公開日時: 2022年8月26日(金) 12:29
文字数:2,104

 俺は少女騎士たちと対峙している。

 だが、彼女たちはなかなか動き出さない。

 まるで、何かを言い淀んでいるかのようにも見える。


「おい、早くかかって来いよ」


「……そ、その前にひとついいですか?」


「なんだ?」


「その……なんで、イリーナ大隊長とキスをされたのですか?」


「ん? それはもちろん、彼女に俺のことを信じてもらうためだが……」


「「「…………」」」


 少女騎士たちが無言になった。

 そしてなぜか、顔色がどんどん赤くなっていく。


「あれ? なんか変なこと言ったか?」


「は、ハイブリッジ男爵には奥方がいらっしゃいますよね!?」


「それがどうかしたか?」


「どうかしたというより、なぜそのようなことをなさるのですかっ!」


「いや、そこに美少女がいればキスはするだろ。男として当然のことだ」


「「「…………」」」


 またしても少女騎士たちが黙り込む。


「もういいから、早くかかってこい」


「で、では最後にひとつだけ……」


「なんだ?」


「私が健闘したら、私にもキスをしていただけますでしょうか!?」


 少女騎士のひとり――ルシエラが叫んだ。


「……は? いや、まぁ、そのくらいなら別にいいけどさ。
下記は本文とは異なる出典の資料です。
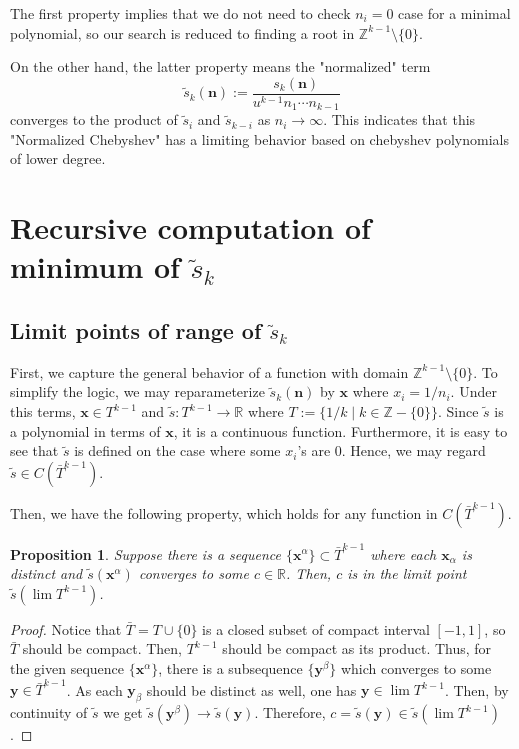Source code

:\documentclass{article}
\theoremstyle{definition}
\theoremstyle{plain}
\newtheorem{proposition}{Proposition}[section]
\theoremstyle{remark}
\numberwithin{equation}{section}
\newcommand{\integer}{\mathbb{Z}}
\newcommand{\real}{\mathbb{R}}
\begin{document}
The first property implies that we do not need to check $n_i = 0$ case for a minimal polynomial,
so our search is reduced to finding a root in $\integer^{k-1} \setminus \{0\}$.

On the other hand, the latter property means the "normalized" term
\[
  \tilde{s}_k(\mathbf{n}) := \frac{s_k(\mathbf{n})}{u^{k-1} n_1 \cdots n_{k-1}}
\]
converges to the product of $\tilde{s}_i$ and $\tilde{s}_{k-i}$ as $n_i \to \infty$.
This indicates that this "Normalized Chebyshev" has a limiting behavior
based on chebyshev polynomials of lower degree.

\section{Recursive computation of minimum of $\tilde{s}_k$}

\subsection{Limit points of range of $\tilde{s}_k$}

First, we capture the general behavior of a function with domain $\integer^{k-1} \setminus \{0\}$.
To simplify the logic, we may reparameterize $\tilde{s}_k(\mathbf{n})$
by $\mathbf{x}$ where $x_i = 1 / n_i$.
Under this terms, $\mathbf{x} \in T^{k-1}$ and $\tilde{s} : T^{k-1} \to \real$
where $T := \{ 1 / k \mid k \in \integer - \{ 0 \} \}$.
Since $\tilde{s}$ is a polynomial in terms of $\mathbf{x}$,
it is a continuous function.
Furthermore, it is easy to see that $\tilde{s}$ is defined on the case where some $x_i$'s are 0.
Hence, we may regard $\tilde{s} \in C(\bar{T}^{k-1})$.

Then, we have the following property, which holds for any function in $C(\bar{T}^{k-1})$.
\begin{proposition}
  Suppose there is a sequence $\{ \mathbf{x}^\alpha \} \subset \bar{T}^{k-1}$
  where each $\mathbf{x}_\alpha$ is distinct
  and $\tilde{s}(\mathbf{x}^\alpha)$ converges to some $c \in \real$.
  Then, $c$ is in the limit point $\tilde{s}(\lim T^{k-1})$.
\end{proposition}
\begin{proof}
  Notice that $\bar{T} = T \cup \{ 0 \}$ is a closed subset of compact interval $[-1, 1]$,
  so $\bar{T}$ should be compact. Then, $T^{k-1}$ should be compact as its product.
  Thus, for the given sequence $\{ \mathbf{x}^\alpha \}$,
  there is a subsequence $\{ \mathbf{y}^\beta \}$ which converges to some $\mathbf{y} \in \bar{T}^{k-1}$.
  As each $\mathbf{y}_\beta$ should be distinct as well, one has $\mathbf{y} \in \lim T^{k-1}$.
  Then, by continuity of $\tilde{s}$ we get $\tilde{s}(\mathbf{y}^\beta) \to \tilde{s}(\mathbf{y})$.
  Therefore, $c = \tilde{s}(\mathbf{y}) \in \tilde{s}(\lim T^{k-1})$.
\end{proof}
\end{document}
本当にそんなことでやる気が出るのか?」


「はい! 絶対出ます!」


「そうか。なら、がんばれよ」


「はいっ!」


 こうして俺とルシエラは構え直す。

 いよいよ試合が始まるかと思ったが――


「あっ! ズルい! 私もしたいです!」


「私もお願いします!」


「「「私たちも!!」」」


 他の少女騎士たちも一斉に声を上げた。

 なんでこんなに人気なんだ?

 まぁ、平民から男爵まで駆け上がった俺は、相当な有望株であることは間違いないのだが……。

 顔面偏差値は普通のはず……。

 こればかりはスキル取得でどうにかなるものでもないし。


(いや、待てよ?)


 そう言えば日々の冒険者活動や鍛錬を通して、精悍な顔つきになってきた気がしないでもない。

 将来有望でイケメン、そして無類の女好きともなれば、ワンチャンの玉の輿狙いの女性が群がってくるのも当然の話か。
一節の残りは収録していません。